*** EXERCISE INPUT Section Begins ***
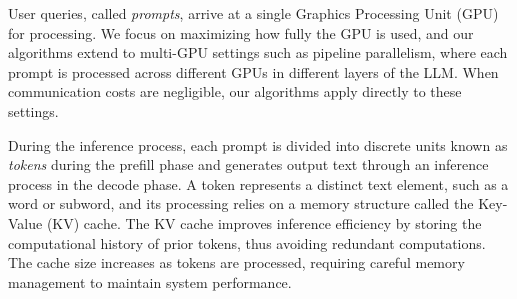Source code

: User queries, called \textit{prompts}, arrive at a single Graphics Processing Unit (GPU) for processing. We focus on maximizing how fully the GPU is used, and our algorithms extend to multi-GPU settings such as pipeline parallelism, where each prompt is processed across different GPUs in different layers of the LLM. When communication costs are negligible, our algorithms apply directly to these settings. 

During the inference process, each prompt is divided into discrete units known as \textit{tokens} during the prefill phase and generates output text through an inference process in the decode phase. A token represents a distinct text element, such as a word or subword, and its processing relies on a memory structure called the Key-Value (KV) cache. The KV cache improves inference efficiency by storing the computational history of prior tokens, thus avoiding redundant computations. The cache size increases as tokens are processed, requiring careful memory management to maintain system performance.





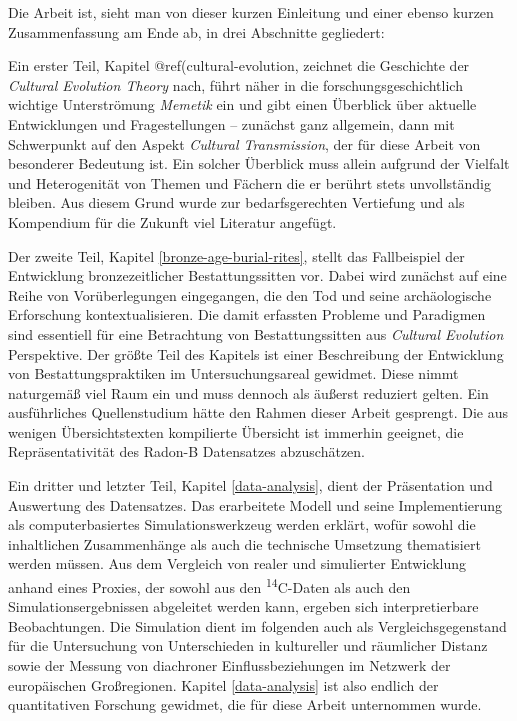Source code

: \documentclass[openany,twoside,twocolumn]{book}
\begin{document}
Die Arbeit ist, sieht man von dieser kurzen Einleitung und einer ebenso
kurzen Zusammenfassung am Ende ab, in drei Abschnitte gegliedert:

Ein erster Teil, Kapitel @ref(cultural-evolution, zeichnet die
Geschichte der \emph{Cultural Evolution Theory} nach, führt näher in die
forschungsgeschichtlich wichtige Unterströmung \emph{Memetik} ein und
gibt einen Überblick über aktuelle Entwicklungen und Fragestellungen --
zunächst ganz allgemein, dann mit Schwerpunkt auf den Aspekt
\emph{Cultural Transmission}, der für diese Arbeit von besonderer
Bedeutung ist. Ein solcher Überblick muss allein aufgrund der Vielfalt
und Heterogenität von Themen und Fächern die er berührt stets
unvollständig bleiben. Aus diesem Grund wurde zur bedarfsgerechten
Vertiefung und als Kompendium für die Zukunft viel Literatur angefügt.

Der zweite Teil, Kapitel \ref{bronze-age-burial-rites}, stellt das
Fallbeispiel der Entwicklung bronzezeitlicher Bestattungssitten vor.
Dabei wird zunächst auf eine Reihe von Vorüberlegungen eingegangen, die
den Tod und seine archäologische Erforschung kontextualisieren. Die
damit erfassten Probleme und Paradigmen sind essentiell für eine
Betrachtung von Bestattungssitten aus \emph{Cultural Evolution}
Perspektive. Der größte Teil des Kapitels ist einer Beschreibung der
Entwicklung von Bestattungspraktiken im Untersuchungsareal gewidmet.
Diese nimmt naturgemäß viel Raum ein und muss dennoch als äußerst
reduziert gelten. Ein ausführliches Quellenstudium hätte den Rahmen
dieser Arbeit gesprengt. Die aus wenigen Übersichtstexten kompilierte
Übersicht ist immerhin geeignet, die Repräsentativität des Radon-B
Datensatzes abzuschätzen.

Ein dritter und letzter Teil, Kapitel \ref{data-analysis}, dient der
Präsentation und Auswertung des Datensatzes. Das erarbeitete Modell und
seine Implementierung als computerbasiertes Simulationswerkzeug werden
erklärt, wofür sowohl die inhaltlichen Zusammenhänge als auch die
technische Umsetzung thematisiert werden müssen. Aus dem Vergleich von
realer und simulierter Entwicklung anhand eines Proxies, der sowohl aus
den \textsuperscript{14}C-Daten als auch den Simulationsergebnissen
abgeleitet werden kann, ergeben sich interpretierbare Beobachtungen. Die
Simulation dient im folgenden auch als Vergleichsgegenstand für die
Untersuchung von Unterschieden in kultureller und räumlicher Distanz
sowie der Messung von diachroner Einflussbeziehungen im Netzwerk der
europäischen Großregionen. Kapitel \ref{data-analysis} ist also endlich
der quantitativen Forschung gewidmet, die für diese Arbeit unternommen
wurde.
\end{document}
*** EXERCISE INPUT Section Ends ***
*** EXERCISE INPUT Section Begins ***
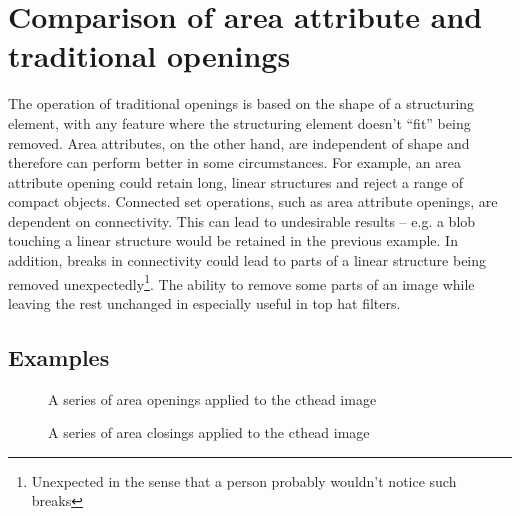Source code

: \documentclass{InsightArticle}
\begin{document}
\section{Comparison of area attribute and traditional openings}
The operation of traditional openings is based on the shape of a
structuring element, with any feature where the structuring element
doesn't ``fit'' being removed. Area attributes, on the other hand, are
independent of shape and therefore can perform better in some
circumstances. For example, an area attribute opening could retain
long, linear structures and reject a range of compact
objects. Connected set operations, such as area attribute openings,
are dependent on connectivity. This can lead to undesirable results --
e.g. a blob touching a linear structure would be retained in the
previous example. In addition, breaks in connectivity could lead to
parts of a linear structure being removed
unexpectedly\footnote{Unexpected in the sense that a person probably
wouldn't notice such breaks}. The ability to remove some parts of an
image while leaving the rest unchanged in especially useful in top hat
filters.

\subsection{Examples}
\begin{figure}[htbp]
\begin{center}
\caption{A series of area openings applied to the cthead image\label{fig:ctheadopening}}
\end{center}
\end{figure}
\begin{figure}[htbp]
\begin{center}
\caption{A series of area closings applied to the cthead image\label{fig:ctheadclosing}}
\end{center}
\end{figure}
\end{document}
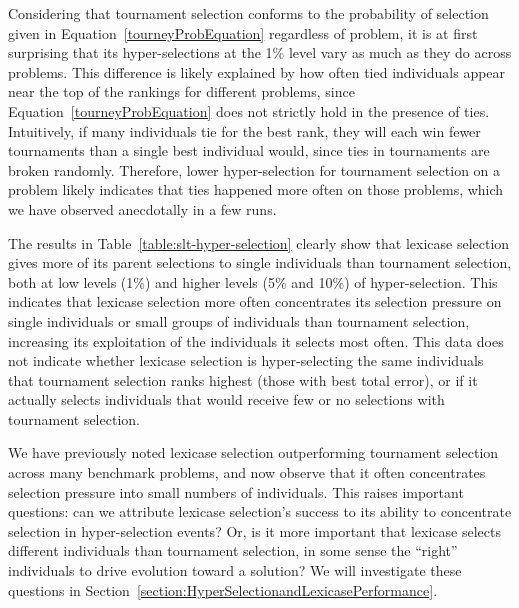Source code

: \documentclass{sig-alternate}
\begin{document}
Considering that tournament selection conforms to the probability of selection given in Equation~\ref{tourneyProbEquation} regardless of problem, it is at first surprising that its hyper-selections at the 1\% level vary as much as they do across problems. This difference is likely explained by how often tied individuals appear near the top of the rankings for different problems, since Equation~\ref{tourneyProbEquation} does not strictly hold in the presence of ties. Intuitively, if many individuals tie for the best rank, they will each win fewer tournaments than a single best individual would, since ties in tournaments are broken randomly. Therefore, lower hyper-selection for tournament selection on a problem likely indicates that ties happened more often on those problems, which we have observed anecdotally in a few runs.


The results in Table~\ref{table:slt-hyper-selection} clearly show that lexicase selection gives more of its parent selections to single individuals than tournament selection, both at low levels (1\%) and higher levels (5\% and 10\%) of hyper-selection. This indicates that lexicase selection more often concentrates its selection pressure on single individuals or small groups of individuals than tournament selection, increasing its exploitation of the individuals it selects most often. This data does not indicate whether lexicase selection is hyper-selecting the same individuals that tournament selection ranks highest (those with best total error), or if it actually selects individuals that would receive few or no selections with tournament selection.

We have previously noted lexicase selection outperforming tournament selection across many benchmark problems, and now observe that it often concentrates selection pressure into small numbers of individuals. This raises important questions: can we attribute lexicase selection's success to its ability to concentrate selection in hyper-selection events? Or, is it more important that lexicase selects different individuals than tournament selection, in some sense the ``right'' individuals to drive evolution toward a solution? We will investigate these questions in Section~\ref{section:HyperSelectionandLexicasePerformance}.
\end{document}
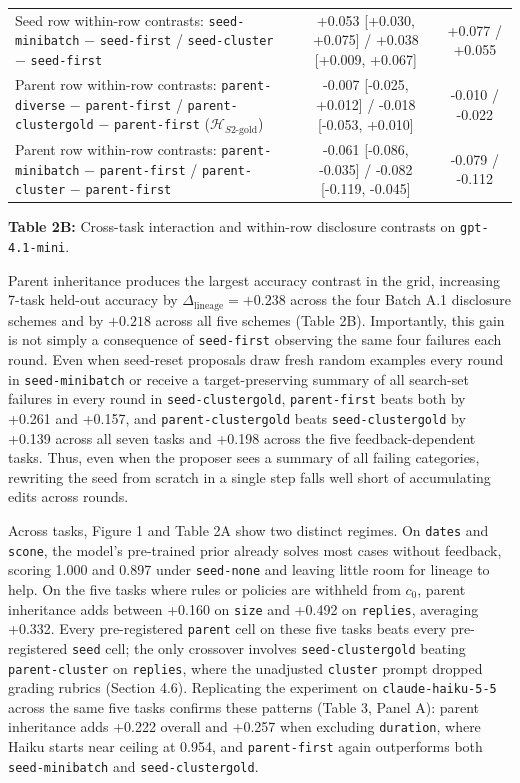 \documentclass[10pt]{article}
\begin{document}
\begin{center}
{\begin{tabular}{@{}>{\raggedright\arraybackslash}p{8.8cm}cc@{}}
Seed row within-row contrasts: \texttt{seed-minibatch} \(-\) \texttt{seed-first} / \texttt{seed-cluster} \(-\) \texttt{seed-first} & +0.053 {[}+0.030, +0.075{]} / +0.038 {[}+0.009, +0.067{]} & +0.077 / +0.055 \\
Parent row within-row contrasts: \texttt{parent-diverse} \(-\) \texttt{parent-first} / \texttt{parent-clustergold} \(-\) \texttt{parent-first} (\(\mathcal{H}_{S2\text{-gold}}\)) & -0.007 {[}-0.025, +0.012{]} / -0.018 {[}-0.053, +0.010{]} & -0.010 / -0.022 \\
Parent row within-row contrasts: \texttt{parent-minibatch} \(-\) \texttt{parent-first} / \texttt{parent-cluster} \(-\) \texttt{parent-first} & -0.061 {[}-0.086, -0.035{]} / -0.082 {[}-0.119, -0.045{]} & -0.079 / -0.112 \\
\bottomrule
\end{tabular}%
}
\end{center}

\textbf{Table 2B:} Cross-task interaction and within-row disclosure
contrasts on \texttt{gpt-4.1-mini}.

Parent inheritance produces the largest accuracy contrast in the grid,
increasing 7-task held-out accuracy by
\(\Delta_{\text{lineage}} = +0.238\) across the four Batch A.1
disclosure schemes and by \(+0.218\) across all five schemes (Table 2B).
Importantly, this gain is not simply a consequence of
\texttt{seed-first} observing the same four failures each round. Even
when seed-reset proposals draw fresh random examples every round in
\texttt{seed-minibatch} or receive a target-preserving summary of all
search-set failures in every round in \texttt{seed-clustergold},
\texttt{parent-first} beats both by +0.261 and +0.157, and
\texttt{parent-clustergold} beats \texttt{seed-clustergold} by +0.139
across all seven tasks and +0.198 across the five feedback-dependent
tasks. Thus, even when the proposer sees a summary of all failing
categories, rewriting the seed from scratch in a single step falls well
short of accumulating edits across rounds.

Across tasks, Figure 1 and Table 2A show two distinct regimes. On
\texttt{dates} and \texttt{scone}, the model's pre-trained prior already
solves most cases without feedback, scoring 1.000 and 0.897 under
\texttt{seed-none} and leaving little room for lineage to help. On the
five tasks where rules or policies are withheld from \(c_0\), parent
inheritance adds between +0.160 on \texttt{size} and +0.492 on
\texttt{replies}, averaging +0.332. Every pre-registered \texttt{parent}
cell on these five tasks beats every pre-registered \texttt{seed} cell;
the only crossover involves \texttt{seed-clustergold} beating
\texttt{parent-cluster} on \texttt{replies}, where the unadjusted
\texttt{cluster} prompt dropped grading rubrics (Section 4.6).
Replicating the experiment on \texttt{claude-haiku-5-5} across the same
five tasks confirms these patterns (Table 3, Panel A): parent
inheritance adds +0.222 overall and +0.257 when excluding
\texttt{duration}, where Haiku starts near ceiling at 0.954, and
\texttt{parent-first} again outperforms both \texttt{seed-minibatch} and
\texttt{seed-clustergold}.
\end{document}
*** EXERCISE INPUT Section Ends ***
**PROBLEM TO SOLVE:** All lines above from the one holding "Perspektive. Der größte" to the one holding "realer und simulierter", inclusive, are to be copied exactly; no other line is wanted.

**RESULT FOR THIS TASK:**
Perspektive. Der größte Teil des Kapitels ist einer Beschreibung der
Entwicklung von Bestattungspraktiken im Untersuchungsareal gewidmet.
Diese nimmt naturgemäß viel Raum ein und muss dennoch als äußerst
reduziert gelten. Ein ausführliches Quellenstudium hätte den Rahmen
dieser Arbeit gesprengt. Die aus wenigen Übersichtstexten kompilierte
Übersicht ist immerhin geeignet, die Repräsentativität des Radon-B
Datensatzes abzuschätzen.

Ein dritter und letzter Teil, Kapitel \ref{data-analysis}, dient der
Präsentation und Auswertung des Datensatzes. Das erarbeitete Modell und
seine Implementierung als computerbasiertes Simulationswerkzeug werden
erklärt, wofür sowohl die inhaltlichen Zusammenhänge als auch die
technische Umsetzung thematisiert werden müssen. Aus dem Vergleich von
realer und simulierter Entwicklung anhand eines Proxies, der sowohl aus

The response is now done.